While we race to slap as much data up on the web as possible, we need to think about how to make that data legible, and not simply accessible. Access is only step one; legibility also demands that a third party can understand that data well enough to reuse it. I have two recommendations.

Data Decoding

All datasets should either come with or point to a piece of open-source software that can be used to ingest that data, delivering it to a usable in-memory form in at least one programming language. For example, at the International Quality Controlled Ocean Database, we include a Python class that will unpack the highly inscrutable WOD data format into an object that has well documented methods to return all the information we want about the deep blue sea. At high level, requirements for a decoder should include:

  • Self containment. The decoder should be encapsulated as a class, function, module or some other appropriate structure that does not require a user to massage or understand the underlying code.
  • Thorough documentation. Decoder docs should make it clear, as succinctly as possible, how to extract data from the resulting object, and where the formal definitions of those data reside (vis: a pointer to the schema.org-like-index described below).

Data Peer Review

The single most valuable thing that an organized scientific publishing apparatus provides for papers is a system of peer review.

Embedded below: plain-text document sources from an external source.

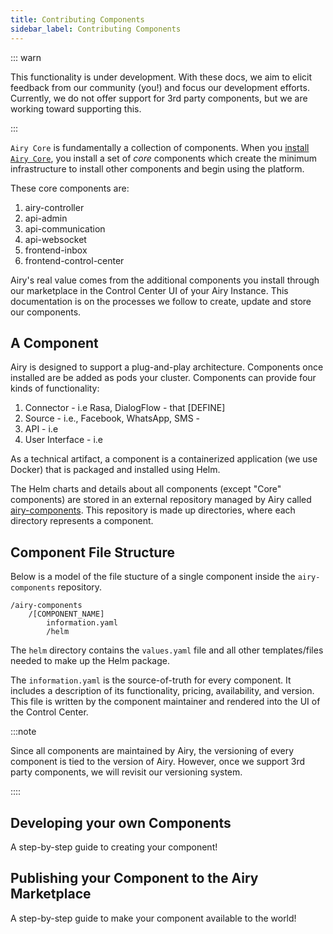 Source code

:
 ```yaml
---
title: Contributing Components
sidebar_label: Contributing Components
---
```


::: warn

This functionality is under development. With these docs, we aim to elicit feedback from our community (you!) and focus our development efforts. Currently, we do not offer support for 3rd party components, but we are working toward supporting this.

:::

`Airy Core` is fundamentally a collection of components. When you [install `Airy Core`](../getting-started/installation/introduction.md), you install a set of _core_ components which create the minimum infrastructure to install other components and begin using the platform. 

These core components are:

1. airy-controller
2. api-admin
3. api-communication
4. api-websocket
5. frontend-inbox
6. frontend-control-center

Airy's real value comes from the additional components you install through our marketplace in the Control Center UI of your Airy Instance. This documentation is on the processes we follow to create, update and store our components.

## A Component

Airy is designed to support a plug-and-play architecture. Components once installed are be added as pods your cluster. Components can provide four kinds of functionality:

1. Connector - i.e Rasa, DialogFlow - that [DEFINE]
2. Source - i.e., Facebook, WhatsApp, SMS -
3. API - i.e
4. User Interface - i.e

As a technical artifact, a component is a containerized application (we use Docker) that is packaged and installed using Helm.

The Helm charts and details about all components (except "Core" components) are stored in an external repository managed by Airy called [airy-components](https://github.com/airyhq/airy-/airy-components). This repository is made up directories, where each directory represents a component.

## Component File Structure

Below is a model of the file stucture of a single component inside the `airy-components` repository.

```
/airy-components
	/[COMPONENT_NAME]
		information.yaml
		/helm
```

The `helm` directory contains the `values.yaml` file and all other templates/files needed to make up the Helm package. 

The `information.yaml` is the source-of-truth for every component. It includes a description of its functionality, pricing, availability, and version. This file is written by the component maintainer and rendered into the UI of the Control Center.

:::note

Since all components are maintained by Airy, the versioning of every component is tied to the version of Airy. However, once we support 3rd party components, we will revisit our versioning system.

::::

## Developing your own Components

A step-by-step guide to creating your component!

## Publishing your Component to the Airy Marketplace

A step-by-step guide to make your component available to the world!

As we take it upon ourselves to publish data, we need to think about how to set the same standards of review in this new arena. I see the data reviewer as having at least two responsibilities:

  • Curating standard data ontologies. If we are going to distribute data, we need a standard language to describe it, or else we have no chance of combining or reusing that data. Each discipline will of course need to develop its own descriptions of data; part of the data reviewer’s job must be to examine the proposed data set’s usage of those standard descriptions, and ensure that they correctly and appropriately use previously defined descriptors wherever possible, and do not create new descriptors unnecessarily. Furthermore, these descriptors should be registered centrally in a machine-readable format, like schema.org does for JSON-LD contexts.
  • Ensuring encoding format compliance. There are many, many different encoding formats out there; an open dataset needs to adhere to one of them, and not invent new ones without good reason. In addition to ensuring data passes a linter at the structural level, encoding compliance must check that each piece of data matches the format or data type described in the schema recommended above (no starting numbers with apostrophes to trick GUI autoformatting, please).

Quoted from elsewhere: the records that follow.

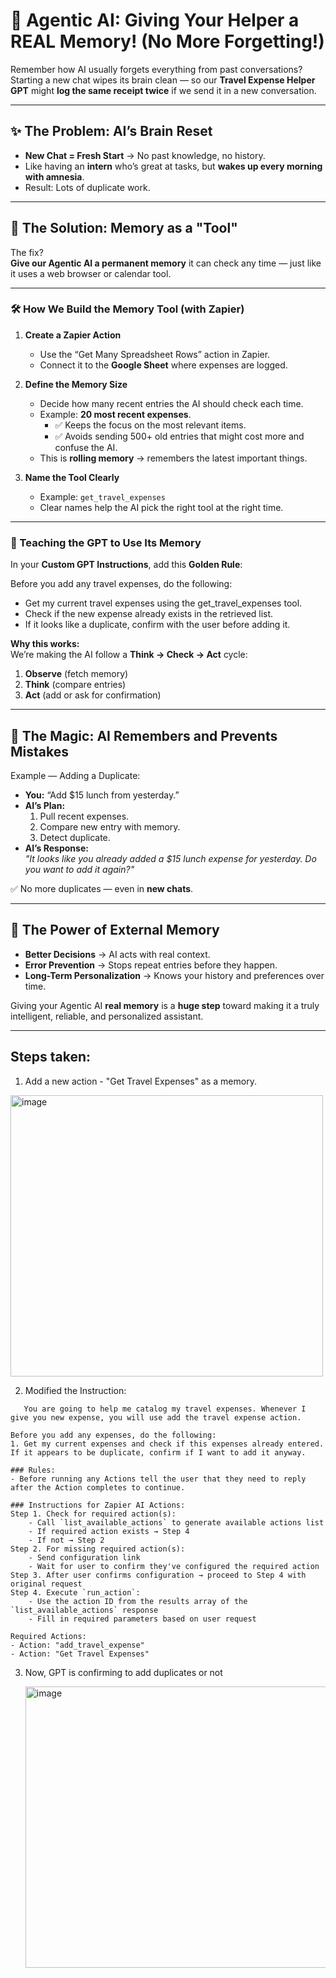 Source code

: # 🧠 Agentic AI: Giving Your Helper a REAL Memory! (No More Forgetting!)

Remember how AI usually forgets everything from past conversations?  
Starting a new chat wipes its brain clean — so our **Travel Expense Helper GPT** might **log the same receipt twice** if we send it in a new conversation.

---

## ✨ The Problem: AI’s Brain Reset
- **New Chat = Fresh Start** → No past knowledge, no history.
- Like having an **intern** who’s great at tasks, but **wakes up every morning with amnesia**.
- Result: Lots of duplicate work.

---

## 🚀 The Solution: Memory as a "Tool"

The fix?  
**Give our Agentic AI a permanent memory** it can check any time — just like it uses a web browser or calendar tool.

---

### 🛠 How We Build the Memory Tool (with Zapier)

1. **Create a Zapier Action**  
   - Use the “Get Many Spreadsheet Rows” action in Zapier.  
   - Connect it to the **Google Sheet** where expenses are logged.

2. **Define the Memory Size**  
   - Decide how many recent entries the AI should check each time.  
   - Example: **20 most recent expenses**.
     - ✅ Keeps the focus on the most relevant items.
     - ✅ Avoids sending 500+ old entries that might cost more and confuse the AI.
   - This is **rolling memory** → remembers the latest important things.

3. **Name the Tool Clearly**  
   - Example: `get_travel_expenses`  
   - Clear names help the AI pick the right tool at the right time.

---

### 📜 Teaching the GPT to Use Its Memory

In your **Custom GPT Instructions**, add this **Golden Rule**:

Before you add any travel expenses, do the following: <br>
- Get my current travel expenses using the get_travel_expenses tool.<br>
- Check if the new expense already exists in the retrieved list.<br>
- If it looks like a duplicate, confirm with the user before adding it.<br>


**Why this works:**  
We’re making the AI follow a **Think → Check → Act** cycle:
1. **Observe** (fetch memory)
2. **Think** (compare entries)
3. **Act** (add or ask for confirmation)

---

## 🌟 The Magic: AI Remembers and Prevents Mistakes

Example — Adding a Duplicate:
- **You:** “Add $15 lunch from yesterday.”
- **AI’s Plan:**  
  1. Pull recent expenses.  
  2. Compare new entry with memory.  
  3. Detect duplicate.  
- **AI’s Response:**  
  _"It looks like you already added a $15 lunch expense for yesterday. Do you want to add it again?"_

✅ No more duplicates — even in **new chats**.

---

## 🚀 The Power of External Memory

- **Better Decisions** → AI acts with real context.
- **Error Prevention** → Stops repeat entries before they happen.
- **Long-Term Personalization** → Knows your history and preferences over time.

Giving your Agentic AI **real memory** is a **huge step** toward making it a truly intelligent, reliable, and personalized assistant.

---

## Steps taken:

1. Add a new action - "Get Travel Expenses" as a memory.

<img width="500" height="450" alt="image" src="https://github.com/user-attachments/assets/3b85a752-df9e-4f6e-8699-de83de706175" />

2. Modified the Instruction:

```
   You are going to help me catalog my travel expenses. Whenever I give you new expense, you will use add the travel expense action.

Before you add any expenses, do the following:
1. Get my current expenses and check if this expenses already entered. If it appears to be duplicate, confirm if I want to add it anyway.

### Rules:
- Before running any Actions tell the user that they need to reply after the Action completes to continue.

### Instructions for Zapier AI Actions:
Step 1. Check for required action(s):
    - Call `list_available_actions` to generate available actions list
    - If required action exists → Step 4
    - If not → Step 2
Step 2. For missing required action(s):
    - Send configuration link
    - Wait for user to confirm they've configured the required action
Step 3. After user confirms configuration → proceed to Step 4 with original request
Step 4. Execute `run_action`:
    - Use the action ID from the results array of the `list_available_actions` response
    - Fill in required parameters based on user request

Required Actions:
- Action: "add_travel_expense"
- Action: "Get Travel Expenses"

```
  
3. Now, GPT is confirming to add duplicates or not

   <img width="500" height="450" alt="image" src="https://github.com/user-attachments/assets/974add7f-fdcb-48e4-9908-5509f4730508" />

There are probably tons of other strategies we can tack on here to ensure the legibility and usability of open data; please, let me know your ideas in the comments. One of the biggest challenges will be to convene the conversations necessary to sketch out those first ontologies - this is a conversation we need to be having at our conferences and our scientific societies, and it can be done. Open data deserves every ounce of the enthusiasm, effort and funding it is getting - but as we figure out this new paradigm, we’ve got to remember that nothing is truly open unless it is usable, too.